§ What you need to do:
Return the data that follows, keeping every word and mark unchanged.

§ Materials provided:

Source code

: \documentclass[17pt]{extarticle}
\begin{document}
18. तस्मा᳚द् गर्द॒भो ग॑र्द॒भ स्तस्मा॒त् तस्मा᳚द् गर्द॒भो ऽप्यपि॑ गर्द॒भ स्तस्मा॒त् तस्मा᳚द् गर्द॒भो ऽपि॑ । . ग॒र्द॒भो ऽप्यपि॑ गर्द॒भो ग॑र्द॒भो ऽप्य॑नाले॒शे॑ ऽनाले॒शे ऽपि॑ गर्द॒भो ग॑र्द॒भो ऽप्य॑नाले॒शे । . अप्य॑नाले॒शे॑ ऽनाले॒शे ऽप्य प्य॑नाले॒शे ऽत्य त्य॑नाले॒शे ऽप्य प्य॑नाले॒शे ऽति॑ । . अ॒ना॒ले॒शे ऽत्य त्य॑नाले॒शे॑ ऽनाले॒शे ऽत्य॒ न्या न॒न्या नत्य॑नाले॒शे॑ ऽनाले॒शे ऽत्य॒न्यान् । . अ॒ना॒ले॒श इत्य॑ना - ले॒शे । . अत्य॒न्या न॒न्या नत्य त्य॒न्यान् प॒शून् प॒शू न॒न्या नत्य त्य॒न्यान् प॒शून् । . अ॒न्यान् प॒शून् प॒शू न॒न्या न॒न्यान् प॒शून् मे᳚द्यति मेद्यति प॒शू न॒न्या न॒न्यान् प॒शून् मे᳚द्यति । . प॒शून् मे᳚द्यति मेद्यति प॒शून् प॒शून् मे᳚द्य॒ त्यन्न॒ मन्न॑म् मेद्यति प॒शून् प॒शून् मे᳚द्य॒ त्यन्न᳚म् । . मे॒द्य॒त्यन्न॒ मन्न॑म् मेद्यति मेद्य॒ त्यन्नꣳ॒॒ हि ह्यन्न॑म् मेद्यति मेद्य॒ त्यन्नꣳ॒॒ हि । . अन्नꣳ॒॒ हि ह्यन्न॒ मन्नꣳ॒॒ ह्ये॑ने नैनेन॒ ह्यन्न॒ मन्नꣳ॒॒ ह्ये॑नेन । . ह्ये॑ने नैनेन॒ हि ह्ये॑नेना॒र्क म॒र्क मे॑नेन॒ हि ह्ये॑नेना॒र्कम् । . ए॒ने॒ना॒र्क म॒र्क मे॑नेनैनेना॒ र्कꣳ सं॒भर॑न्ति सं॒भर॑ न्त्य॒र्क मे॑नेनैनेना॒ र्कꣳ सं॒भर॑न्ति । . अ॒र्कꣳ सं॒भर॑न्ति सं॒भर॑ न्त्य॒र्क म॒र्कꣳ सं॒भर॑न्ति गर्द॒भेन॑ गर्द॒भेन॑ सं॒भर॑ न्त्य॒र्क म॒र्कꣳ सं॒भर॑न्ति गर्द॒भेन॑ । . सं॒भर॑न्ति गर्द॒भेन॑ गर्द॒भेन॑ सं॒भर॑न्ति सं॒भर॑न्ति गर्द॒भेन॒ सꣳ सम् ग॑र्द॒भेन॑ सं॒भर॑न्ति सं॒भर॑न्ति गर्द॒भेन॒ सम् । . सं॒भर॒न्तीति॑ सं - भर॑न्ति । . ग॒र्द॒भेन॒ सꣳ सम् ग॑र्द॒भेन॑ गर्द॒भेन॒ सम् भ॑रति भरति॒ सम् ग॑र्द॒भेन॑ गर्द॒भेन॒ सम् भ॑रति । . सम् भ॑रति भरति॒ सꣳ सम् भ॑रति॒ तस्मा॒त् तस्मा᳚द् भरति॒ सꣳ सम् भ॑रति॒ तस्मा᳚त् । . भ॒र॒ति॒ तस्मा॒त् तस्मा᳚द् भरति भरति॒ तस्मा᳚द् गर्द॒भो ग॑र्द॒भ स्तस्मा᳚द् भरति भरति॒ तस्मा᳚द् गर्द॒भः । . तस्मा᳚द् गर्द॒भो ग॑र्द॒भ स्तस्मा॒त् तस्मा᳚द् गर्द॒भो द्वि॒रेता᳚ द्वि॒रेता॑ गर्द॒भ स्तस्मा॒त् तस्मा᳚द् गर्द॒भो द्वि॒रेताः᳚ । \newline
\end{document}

§ Answer to the exercise:
Source code

: \documentclass[17pt]{extarticle}
\begin{document}
18. तस्मा᳚द् गर्द॒भो ग॑र्द॒भ स्तस्मा॒त् तस्मा᳚द् गर्द॒भो ऽप्यपि॑ गर्द॒भ स्तस्मा॒त् तस्मा᳚द् गर्द॒भो ऽपि॑ । . ग॒र्द॒भो ऽप्यपि॑ गर्द॒भो ग॑र्द॒भो ऽप्य॑नाले॒शे॑ ऽनाले॒शे ऽपि॑ गर्द॒भो ग॑र्द॒भो ऽप्य॑नाले॒शे । . अप्य॑नाले॒शे॑ ऽनाले॒शे ऽप्य प्य॑नाले॒शे ऽत्य त्य॑नाले॒शे ऽप्य प्य॑नाले॒शे ऽति॑ । . अ॒ना॒ले॒शे ऽत्य त्य॑नाले॒शे॑ ऽनाले॒शे ऽत्य॒ न्या न॒न्या नत्य॑नाले॒शे॑ ऽनाले॒शे ऽत्य॒न्यान् । . अ॒ना॒ले॒श इत्य॑ना - ले॒शे । . अत्य॒न्या न॒न्या नत्य त्य॒न्यान् प॒शून् प॒शू न॒न्या नत्य त्य॒न्यान् प॒शून् । . अ॒न्यान् प॒शून् प॒शू न॒न्या न॒न्यान् प॒शून् मे᳚द्यति मेद्यति प॒शू न॒न्या न॒न्यान् प॒शून् मे᳚द्यति । . प॒शून् मे᳚द्यति मेद्यति प॒शून् प॒शून् मे᳚द्य॒ त्यन्न॒ मन्न॑म् मेद्यति प॒शून् प॒शून् मे᳚द्य॒ त्यन्न᳚म् । . मे॒द्य॒त्यन्न॒ मन्न॑म् मेद्यति मेद्य॒ त्यन्नꣳ॒॒ हि ह्यन्न॑म् मेद्यति मेद्य॒ त्यन्नꣳ॒॒ हि । . अन्नꣳ॒॒ हि ह्यन्न॒ मन्नꣳ॒॒ ह्ये॑ने नैनेन॒ ह्यन्न॒ मन्नꣳ॒॒ ह्ये॑नेन । . ह्ये॑ने नैनेन॒ हि ह्ये॑नेना॒र्क म॒र्क मे॑नेन॒ हि ह्ये॑नेना॒र्कम् । . ए॒ने॒ना॒र्क म॒र्क मे॑नेनैनेना॒ र्कꣳ सं॒भर॑न्ति सं॒भर॑ न्त्य॒र्क मे॑नेनैनेना॒ र्कꣳ सं॒भर॑न्ति । . अ॒र्कꣳ सं॒भर॑न्ति सं॒भर॑ न्त्य॒र्क म॒र्कꣳ सं॒भर॑न्ति गर्द॒भेन॑ गर्द॒भेन॑ सं॒भर॑ न्त्य॒र्क म॒र्कꣳ सं॒भर॑न्ति गर्द॒भेन॑ । . सं॒भर॑न्ति गर्द॒भेन॑ गर्द॒भेन॑ सं॒भर॑न्ति सं॒भर॑न्ति गर्द॒भेन॒ सꣳ सम् ग॑र्द॒भेन॑ सं॒भर॑न्ति सं॒भर॑न्ति गर्द॒भेन॒ सम् । . सं॒भर॒न्तीति॑ सं - भर॑न्ति । . ग॒र्द॒भेन॒ सꣳ सम् ग॑र्द॒भेन॑ गर्द॒भेन॒ सम् भ॑रति भरति॒ सम् ग॑र्द॒भेन॑ गर्द॒भेन॒ सम् भ॑रति । . सम् भ॑रति भरति॒ सꣳ सम् भ॑रति॒ तस्मा॒त् तस्मा᳚द् भरति॒ सꣳ सम् भ॑रति॒ तस्मा᳚त् । . भ॒र॒ति॒ तस्मा॒त् तस्मा᳚द् भरति भरति॒ तस्मा᳚द् गर्द॒भो ग॑र्द॒भ स्तस्मा᳚द् भरति भरति॒ तस्मा᳚द् गर्द॒भः । . तस्मा᳚द् गर्द॒भो ग॑र्द॒भ स्तस्मा॒त् तस्मा᳚द् गर्द॒भो द्वि॒रेता᳚ द्वि॒रेता॑ गर्द॒भ स्तस्मा॒त् तस्मा᳚द् गर्द॒भो द्वि॒रेताः᳚ । \newline
\end{document}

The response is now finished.